* _Problem requirements_
Of all the lines below, output only those starting at the one with "- **Address Management**: Add" and ending at the one with "### State Management", both ends included, exactly as written.

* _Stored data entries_
============================================================

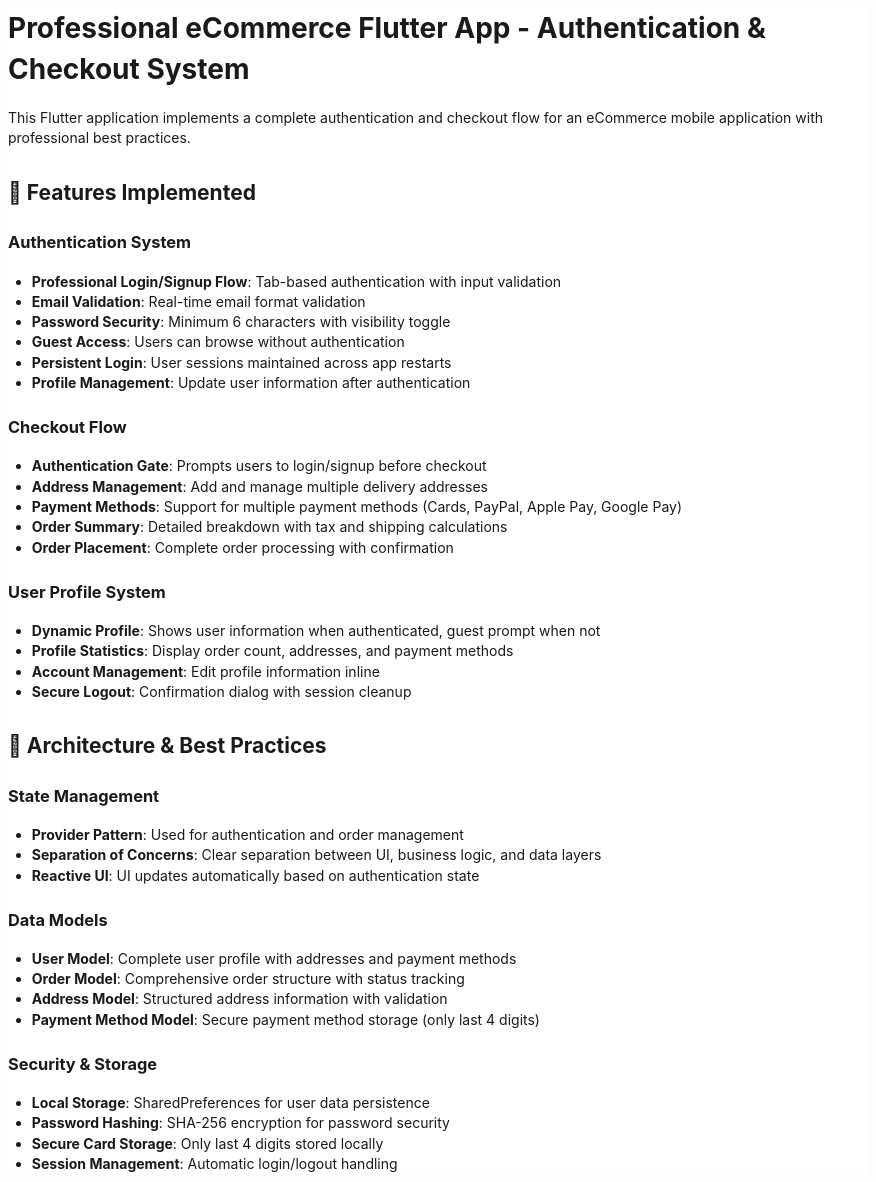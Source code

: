 # Professional eCommerce Flutter App - Authentication & Checkout System

This Flutter application implements a complete authentication and checkout flow for an eCommerce mobile application with professional best practices.

## 🚀 Features Implemented

### Authentication System
- **Professional Login/Signup Flow**: Tab-based authentication with input validation
- **Email Validation**: Real-time email format validation
- **Password Security**: Minimum 6 characters with visibility toggle
- **Guest Access**: Users can browse without authentication
- **Persistent Login**: User sessions maintained across app restarts
- **Profile Management**: Update user information after authentication

### Checkout Flow
- **Authentication Gate**: Prompts users to login/signup before checkout
- **Address Management**: Add and manage multiple delivery addresses
- **Payment Methods**: Support for multiple payment methods (Cards, PayPal, Apple Pay, Google Pay)
- **Order Summary**: Detailed breakdown with tax and shipping calculations
- **Order Placement**: Complete order processing with confirmation

### User Profile System
- **Dynamic Profile**: Shows user information when authenticated, guest prompt when not
- **Profile Statistics**: Display order count, addresses, and payment methods
- **Account Management**: Edit profile information inline
- **Secure Logout**: Confirmation dialog with session cleanup

## 📱 Architecture & Best Practices

### State Management
- **Provider Pattern**: Used for authentication and order management
- **Separation of Concerns**: Clear separation between UI, business logic, and data layers
- **Reactive UI**: UI updates automatically based on authentication state

### Data Models
- **User Model**: Complete user profile with addresses and payment methods
- **Order Model**: Comprehensive order structure with status tracking
- **Address Model**: Structured address information with validation
- **Payment Method Model**: Secure payment method storage (only last 4 digits)

### Security & Storage
- **Local Storage**: SharedPreferences for user data persistence
- **Password Hashing**: SHA-256 encryption for password security
- **Secure Card Storage**: Only last 4 digits stored locally
- **Session Management**: Automatic login/logout handling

============================================================

* _Result of this task_
- **Address Management**: Add and manage multiple delivery addresses
- **Payment Methods**: Support for multiple payment methods (Cards, PayPal, Apple Pay, Google Pay)
- **Order Summary**: Detailed breakdown with tax and shipping calculations
- **Order Placement**: Complete order processing with confirmation

### User Profile System
- **Dynamic Profile**: Shows user information when authenticated, guest prompt when not
- **Profile Statistics**: Display order count, addresses, and payment methods
- **Account Management**: Edit profile information inline
- **Secure Logout**: Confirmation dialog with session cleanup

## 📱 Architecture & Best Practices

### State Management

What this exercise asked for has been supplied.